JERUSALEM: Israel‘s air strikes “hit hard” Iran‘s defences and missile production, PM Benjamin Netanyahu said on Sunday, but Iranian supreme leader Ayatollah Ali Khamenei said the damage from Saturday’s attack should not be exaggerated.
With warfare raging in Gaza and Lebanon, direct confrontation between Israel and Iran risks spiralling into a regional conflagration. But a day after the air strikes, there was no sign they would spark another round of escalation. However, heavy fighting in Lebanon between Israeli forces and Iran-backed Hezbollah, which sharply intensified over recent weeks, continued on Sunday with an Israeli air strike killing eight people in a residential block in Sidon, medics said.
“The attack in Iran was precise and powerful, achieving all of its objectives,” Netanyahu said, in a speech marking the official Hebrew calendar anniversary of the Hamas attack on Oct 7 last year. Israel’s strikes were in retaliation for an Oct 1 attack by Iran, which fired about 200 missiles at Israel, though most were intercepted by the country’s air defences. Netanyahu said: “We kept our promise. The air force attacked Iran and hit Iran’s defence capabilities and missile production.” His speech was interrupted by shouting from relatives of victims of the Hamas attack in the crowd.
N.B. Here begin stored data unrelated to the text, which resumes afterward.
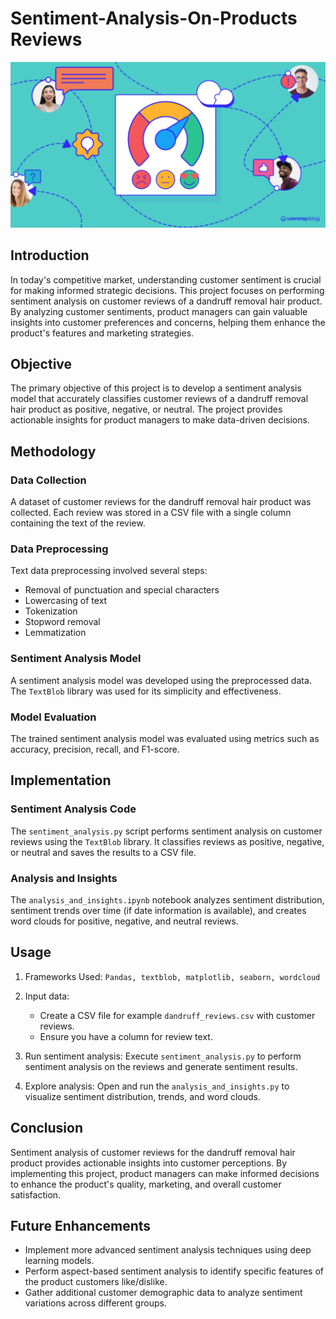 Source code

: # Sentiment-Analysis-On-Products Reviews

![Sentiment Analysis](sentiment.png)

## Introduction

In today's competitive market, understanding customer sentiment is crucial for making informed strategic decisions. This project focuses on performing sentiment analysis on customer reviews of a dandruff removal hair product. By analyzing customer sentiments, product managers can gain valuable insights into customer preferences and concerns, helping them enhance the product's features and marketing strategies.

## Objective

The primary objective of this project is to develop a sentiment analysis model that accurately classifies customer reviews of a dandruff removal hair product as positive, negative, or neutral. The project provides actionable insights for product managers to make data-driven decisions.

## Methodology

### Data Collection
A dataset of customer reviews for the dandruff removal hair product was collected. Each review was stored in a CSV file with a single column containing the text of the review.

### Data Preprocessing
Text data preprocessing involved several steps:
- Removal of punctuation and special characters
- Lowercasing of text
- Tokenization
- Stopword removal
- Lemmatization

### Sentiment Analysis Model
A sentiment analysis model was developed using the preprocessed data. The `TextBlob` library was used for its simplicity and effectiveness.

### Model Evaluation
The trained sentiment analysis model was evaluated using metrics such as accuracy, precision, recall, and F1-score.

## Implementation

### Sentiment Analysis Code
The `sentiment_analysis.py` script performs sentiment analysis on customer reviews using the `TextBlob` library. It classifies reviews as positive, negative, or neutral and saves the results to a CSV file.

### Analysis and Insights
The `analysis_and_insights.ipynb` notebook analyzes sentiment distribution, sentiment trends over time (if date information is available), and creates word clouds for positive, negative, and neutral reviews.

## Usage

1. Frameworks Used: `Pandas, textblob, matplotlib, seaborn, wordcloud`

2. Input data:
   - Create a CSV file for example `dandruff_reviews.csv` with customer reviews.
   - Ensure you have a column for review text.

3. Run sentiment analysis: Execute `sentiment_analysis.py` to perform sentiment analysis on the reviews and generate sentiment results.

4. Explore analysis: Open and run the `analysis_and_insights.py` to visualize sentiment distribution, trends, and word clouds.

## Conclusion

Sentiment analysis of customer reviews for the dandruff removal hair product provides actionable insights into customer perceptions. By implementing this project, product managers can make informed decisions to enhance the product's quality, marketing, and overall customer satisfaction.

## Future Enhancements

- Implement more advanced sentiment analysis techniques using deep learning models.
- Perform aspect-based sentiment analysis to identify specific features of the product customers like/dislike.
- Gather additional customer demographic data to analyze sentiment variations across different groups.




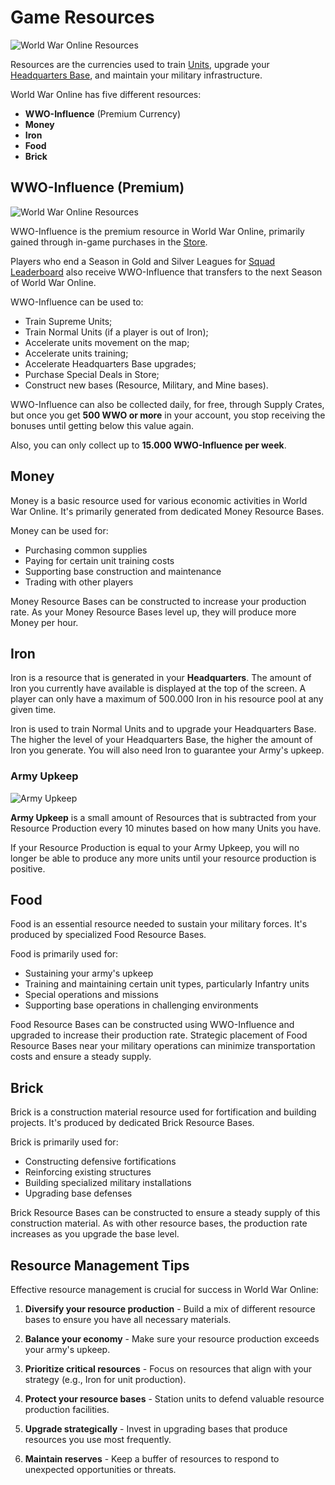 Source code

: # Game Resources

![World War Online Resources](../assets/images/header_resources.webp "Game Resources")

Resources are the currencies used to train [Units](unit-intro.md), upgrade your
[Headquarters Base](bases.md), and maintain your military infrastructure.

World War Online has five different resources:
- **WWO-Influence** (Premium Currency)
- **Money**
- **Iron**
- **Food**
- **Brick**

## WWO-Influence (Premium)

![World War Online Resources](../assets/images/resources_wwo.webp "Game Resources")

WWO-Influence is the premium resource in World War Online, primarily gained through in-game purchases in the [Store](store.md).

Players who end a Season in Gold and Silver Leagues for [Squad Leaderboard](leaderboard-squad.md)
also receive WWO-Influence that transfers to the next Season of World War Online.

WWO-Influence can be used to:

-   Train Supreme Units;
-   Train Normal Units (if a player is out of Iron);
-   Accelerate units movement on the map;
-   Accelerate units training;
-   Accelerate Headquarters Base upgrades;
-   Purchase Special Deals in Store;
-   Construct new bases (Resource, Military, and Mine bases).

WWO-Influence can also be collected daily, for free, through Supply Crates, but once you get **500
WWO or more** in your account, you stop receiving the bonuses until getting below this value again.

Also, you can only collect up to **15.000 WWO-Influence per week**.

## Money

Money is a basic resource used for various economic activities in World War Online. It's primarily generated from dedicated Money Resource Bases.

Money can be used for:
- Purchasing common supplies
- Paying for certain unit training costs
- Supporting base construction and maintenance
- Trading with other players

Money Resource Bases can be constructed to increase your production rate. As your Money Resource Bases level up, they will produce more Money per hour.

## Iron

Iron is a resource that is generated in your **Headquarters**. The amount of Iron you currently have
available is displayed at the top of the screen. A player can only have a maximum of 500.000 Iron in
his resource pool at any given time.

Iron is used to train Normal Units and to upgrade your Headquarters Base. The higher the level of
your Headquarters Base, the higher the amount of Iron you generate. You will also need Iron to
guarantee your Army's upkeep.

### Army Upkeep

![Army Upkeep](../assets/images/resources_upkeep.webp "Army Upkeep Resources")

**Army Upkeep** is a small amount of Resources that is subtracted from your Resource Production
every 10 minutes based on how many Units you have.

If your Resource Production is equal to your Army Upkeep, you will no longer be able to produce any
more units until your resource production is positive.

## Food

Food is an essential resource needed to sustain your military forces. It's produced by specialized Food Resource Bases.

Food is primarily used for:
- Sustaining your army's upkeep
- Training and maintaining certain unit types, particularly Infantry units
- Special operations and missions
- Supporting base operations in challenging environments

Food Resource Bases can be constructed using WWO-Influence and upgraded to increase their production rate. Strategic placement of Food Resource Bases near your military operations can minimize transportation costs and ensure a steady supply.

## Brick

Brick is a construction material resource used for fortification and building projects. It's produced by dedicated Brick Resource Bases.

Brick is primarily used for:
- Constructing defensive fortifications
- Reinforcing existing structures
- Building specialized military installations
- Upgrading base defenses

Brick Resource Bases can be constructed to ensure a steady supply of this construction material. As with other resource bases, the production rate increases as you upgrade the base level.

## Resource Management Tips

Effective resource management is crucial for success in World War Online:

1. **Diversify your resource production** - Build a mix of different resource bases to ensure you have all necessary materials.

2. **Balance your economy** - Make sure your resource production exceeds your army's upkeep.

3. **Prioritize critical resources** - Focus on resources that align with your strategy (e.g., Iron for unit production).

4. **Protect your resource bases** - Station units to defend valuable resource production facilities.

5. **Upgrade strategically** - Invest in upgrading bases that produce resources you use most frequently.

6. **Maintain reserves** - Keep a buffer of resources to respond to unexpected opportunities or threats.
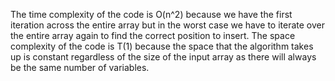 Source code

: The time complexity of the code is O(n^2) because we have the first iteration across the entire array but in the worst case we have to iterate over the entire array again to find the correct position to insert. 
The space complexity of the code is T(1) because the space that the algorithm takes up is constant regardless of the size of the input array as there will always be the same number of variables. 
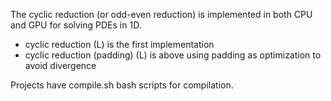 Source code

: The cyclic reduction (or odd-even reduction) is implemented in both CPU and GPU
for solving PDEs in 1D. 

* cyclic reduction (L) is the first implementation
* cyclic reduction (padding) (L) is above using padding as optimization to avoid divergence

Projects have compile.sh bash scripts for compilation. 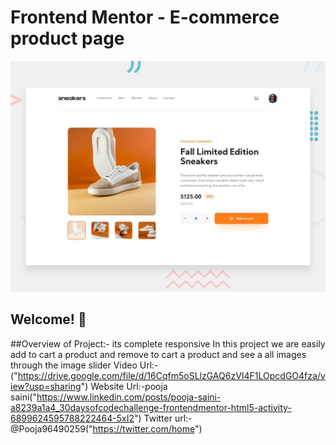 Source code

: # Frontend Mentor - E-commerce product page

![Design preview for the E-commerce product page coding challenge](./design/desktop-preview.jpg)

## Welcome! 👋

##Overview of Project:-
its complete responsive In this project we are easily add to cart a product and remove to cart a product and see a all images through the image slider
Video Url:-("https://drive.google.com/file/d/16Cqfm5oSLlzGAQ6zVI4F1LOpcdGO4fza/view?usp=sharing")
Website Url:-pooja saini("https://www.linkedin.com/posts/pooja-saini-a8239a1a4_30daysofcodechallenge-frontendmentor-html5-activity-6899624595788222464-5xI2")
Twitter url:-@Pooja96490259("https://twitter.com/home")
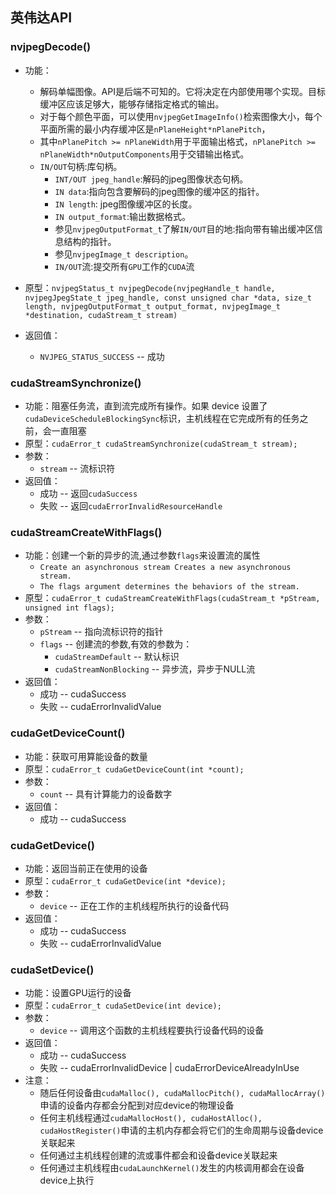 ## 英伟达API

### nvjpegDecode()

+ 功能：
  + 解码单幅图像。API是后端不可知的。它将决定在内部使用哪个实现。目标缓冲区应该足够大，能够存储指定格式的输出。
  + 对于每个颜色平面，可以使用`nvjpegGetImageInfo()`检索图像大小，每个平面所需的最小内存缓冲区是`nPlaneHeight*nPlanePitch`，
  + 其中`nPlanePitch >= nPlaneWidth`用于平面输出格式，`nPlanePitch >= nPlaneWidth*nOutputComponents`用于交错输出格式。
  + `IN/OUT`句柄:库句柄。
    + `INT/OUT jpeg_handle`:解码的jpeg图像状态句柄。
    + `IN data`:指向包含要解码的jpeg图像的缓冲区的指针。
    + `IN length`: jpeg图像缓冲区的长度。
    + `IN output_format`:输出数据格式。
    + 参见`nvjpegOutputFormat_t`了解`IN/OUT`目的地:指向带有输出缓冲区信息结构的指针。
    + 参见`nvjpegImage_t description`。
    + `IN/OUT`流:提交所有`GPU`工作的`CUDA`流

+ 原型：`nvjpegStatus_t nvjpegDecode(nvjpegHandle_t handle, nvjpegJpegState_t jpeg_handle, const unsigned char *data, size_t length, nvjpegOutputFormat_t output_format, nvjpegImage_t *destination, cudaStream_t stream)`

+ 返回值：
  + `NVJPEG_STATUS_SUCCESS`  --  成功

### cudaStreamSynchronize()

+ 功能：阻塞任务流，直到流完成所有操作。如果 device 设置了`cudaDeviceScheduleBlockingSync`标识，主机线程在它完成所有的任务之前，会一直阻塞
+ 原型：`cudaError_t cudaStreamSynchronize(cudaStream_t stream);`
+ 参数：
  + `stream`  --  流标识符
+ 返回值：
  + 成功  --  返回`cudaSuccess`
  + 失败  --  返回`cudaErrorInvalidResourceHandle`

### cudaStreamCreateWithFlags()

+ 功能：创建一个新的异步的流,通过参数`flags`来设置流的属性  
  + `Create an asynchronous stream Creates a new asynchronous stream.`
  + `The flags argument determines the behaviors of the stream.`
+ 原型：`cudaError_t cudaStreamCreateWithFlags(cudaStream_t *pStream, unsigned int flags);`
+ 参数：
  + `pStream`  --  指向流标识符的指针
  + `flags`    --  创建流的参数,有效的参数为：
    + `cudaStreamDefault`  --  默认标识
    + `cudaStreamNonBlocking`  --   异步流，异步于NULL流
+ 返回值：
  + 成功  --  cudaSuccess
  + 失败  --  cudaErrorInvalidValue

### cudaGetDeviceCount()

+ 功能：获取可用算能设备的数量
+ 原型：`cudaError_t cudaGetDeviceCount(int *count);`
+ 参数：
  + `count`  --  具有计算能力的设备数字
+ 返回值：
  + 成功  --  cudaSuccess

### cudaGetDevice()

+ 功能：返回当前正在使用的设备
+ 原型：`cudaError_t cudaGetDevice(int *device);`
+ 参数：
  + `device`  --  正在工作的主机线程所执行的设备代码
+ 返回值：
  + 成功  --  cudaSuccess
  + 失败  --  cudaErrorInvalidValue

### cudaSetDevice()

+ 功能：设置GPU运行的设备
+ 原型：`cudaError_t cudaSetDevice(int device);`
+ 参数：
  + `device`  --  调用这个函数的主机线程要执行设备代码的设备
+ 返回值：
  + 成功  --  cudaSuccess
  + 失败  --  cudaErrorInvalidDevice  | cudaErrorDeviceAlreadyInUse
+ 注意：
  + 随后任何设备由`cudaMalloc(), cudaMallocPitch(), cudaMallocArray()`申请的设备内存都会分配到对应device的物理设备
  + 任何主机线程通过`cudaMallocHost(), cudaHostAlloc(), cudaHostRegister()`申请的主机内存都会将它们的生命周期与设备device关联起来
  + 任何通过主机线程创建的流或事件都会和设备device关联起来
  + 任何通过主机线程由`cudaLaunchKernel()`发生的内核调用都会在设备device上执行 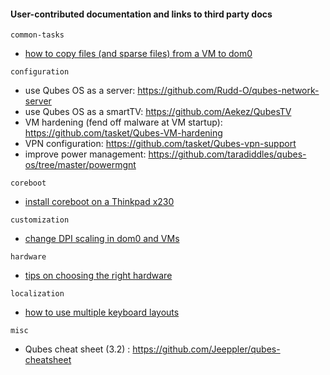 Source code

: #### User-contributed documentation and links to third party docs ####

`common-tasks`
- [how to copy files (and sparse files) from a VM to dom0](common-tasks/copying-files-to-dom0.md)

`configuration`
- use Qubes OS as a server: https://github.com/Rudd-O/qubes-network-server
- use Qubes OS as a smartTV: https://github.com/Aekez/QubesTV
- VM hardening (fend off malware at VM startup): https://github.com/tasket/Qubes-VM-hardening
- VPN configuration: https://github.com/tasket/Qubes-vpn-support
- improve power management: https://github.com/taradiddles/qubes-os/tree/master/powermgnt

`coreboot`
- [install coreboot on a Thinkpad x230](coreboot/x230.md)

`customization`
- [change DPI scaling in dom0 and VMs](customization/dpi-scaling.md)

`hardware`
- [tips on choosing the right hardware](hardware/hardware-selection.md)

`localization`
- [how to use multiple keyboard layouts](localization/keyboard-multiple-layouts.md)

`misc`
- Qubes cheat sheet (3.2) : https://github.com/Jeeppler/qubes-cheatsheet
Netanyahu stood silently for more than a minute during the ceremony, which was broadcast live.
The Islamic Republic has not signalled how it will respond to Saturday’s long-anticipated strikes. Iranian Prez Masoud Pezeshkian said on Sunday that Iran is not looking for war but will give an “appropriate response” to Israel’s attack, according to state media. Earlier, Khamenei said Israel’s calculations “should be disrupted”. The attack on Iran, which killed four soldiers and caused some damage, “should neither be downplayed nor exaggerated”, he said. The Iranian parliament speaker, Mohammad Baqer Qalibaf, said Iran was entitled to self-defence and its response “will be definite, in compliance with requirements”.
Israeli defence minister Yoav Gallant said Iran was no longer able to use its allies Hamas in Gaza and Hezbollah in Lebanon against Israel. The two groups “are no longer an effective tool” of Tehran, he said. Gallant said Hamas was no longer functioning as a military network and Hezbollah’s senior command and most of its missile capabilities had been eliminated.